WHAT YOU NEED TO DO: Below are the records. List every line holding the word "about".

(THE RECORDS begins)

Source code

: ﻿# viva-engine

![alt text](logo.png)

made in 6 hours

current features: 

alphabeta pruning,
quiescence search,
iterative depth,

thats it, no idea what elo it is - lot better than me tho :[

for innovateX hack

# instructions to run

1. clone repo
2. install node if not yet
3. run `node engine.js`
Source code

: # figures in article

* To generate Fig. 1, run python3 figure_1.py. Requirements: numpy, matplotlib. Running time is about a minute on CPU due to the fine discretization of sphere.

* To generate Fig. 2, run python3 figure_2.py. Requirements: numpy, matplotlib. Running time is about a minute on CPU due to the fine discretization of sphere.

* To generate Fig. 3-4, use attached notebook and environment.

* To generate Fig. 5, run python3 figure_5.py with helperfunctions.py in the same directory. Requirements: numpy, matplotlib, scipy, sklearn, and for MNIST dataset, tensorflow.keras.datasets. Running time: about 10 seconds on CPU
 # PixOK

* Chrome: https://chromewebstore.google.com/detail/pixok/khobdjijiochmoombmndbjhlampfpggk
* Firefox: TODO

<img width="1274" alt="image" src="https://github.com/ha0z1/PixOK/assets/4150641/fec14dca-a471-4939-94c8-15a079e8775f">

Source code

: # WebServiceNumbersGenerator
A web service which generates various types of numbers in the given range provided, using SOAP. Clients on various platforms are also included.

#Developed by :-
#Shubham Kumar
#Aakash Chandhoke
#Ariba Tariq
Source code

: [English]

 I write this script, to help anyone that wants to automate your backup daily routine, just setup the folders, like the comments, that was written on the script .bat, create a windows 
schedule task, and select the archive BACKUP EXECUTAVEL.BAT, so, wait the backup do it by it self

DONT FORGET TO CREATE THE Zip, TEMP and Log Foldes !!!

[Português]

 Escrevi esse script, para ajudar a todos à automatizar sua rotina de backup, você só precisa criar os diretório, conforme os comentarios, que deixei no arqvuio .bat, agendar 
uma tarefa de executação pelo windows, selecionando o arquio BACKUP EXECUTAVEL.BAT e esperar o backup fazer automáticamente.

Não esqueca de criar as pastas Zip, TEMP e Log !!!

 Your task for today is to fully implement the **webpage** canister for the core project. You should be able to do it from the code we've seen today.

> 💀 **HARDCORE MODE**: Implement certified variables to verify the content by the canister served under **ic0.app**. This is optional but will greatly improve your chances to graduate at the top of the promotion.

(THE RECORDS ends)

SOLUTION FOR THIS TASK:
* To generate Fig. 1, run python3 figure_1.py. Requirements: numpy, matplotlib. Running time is about a minute on CPU due to the fine discretization of sphere.
* To generate Fig. 2, run python3 figure_2.py. Requirements: numpy, matplotlib. Running time is about a minute on CPU due to the fine discretization of sphere.
* To generate Fig. 5, run python3 figure_5.py with helperfunctions.py in the same directory. Requirements: numpy, matplotlib, scipy, sklearn, and for MNIST dataset, tensorflow.keras.datasets. Running time: about 10 seconds on CPU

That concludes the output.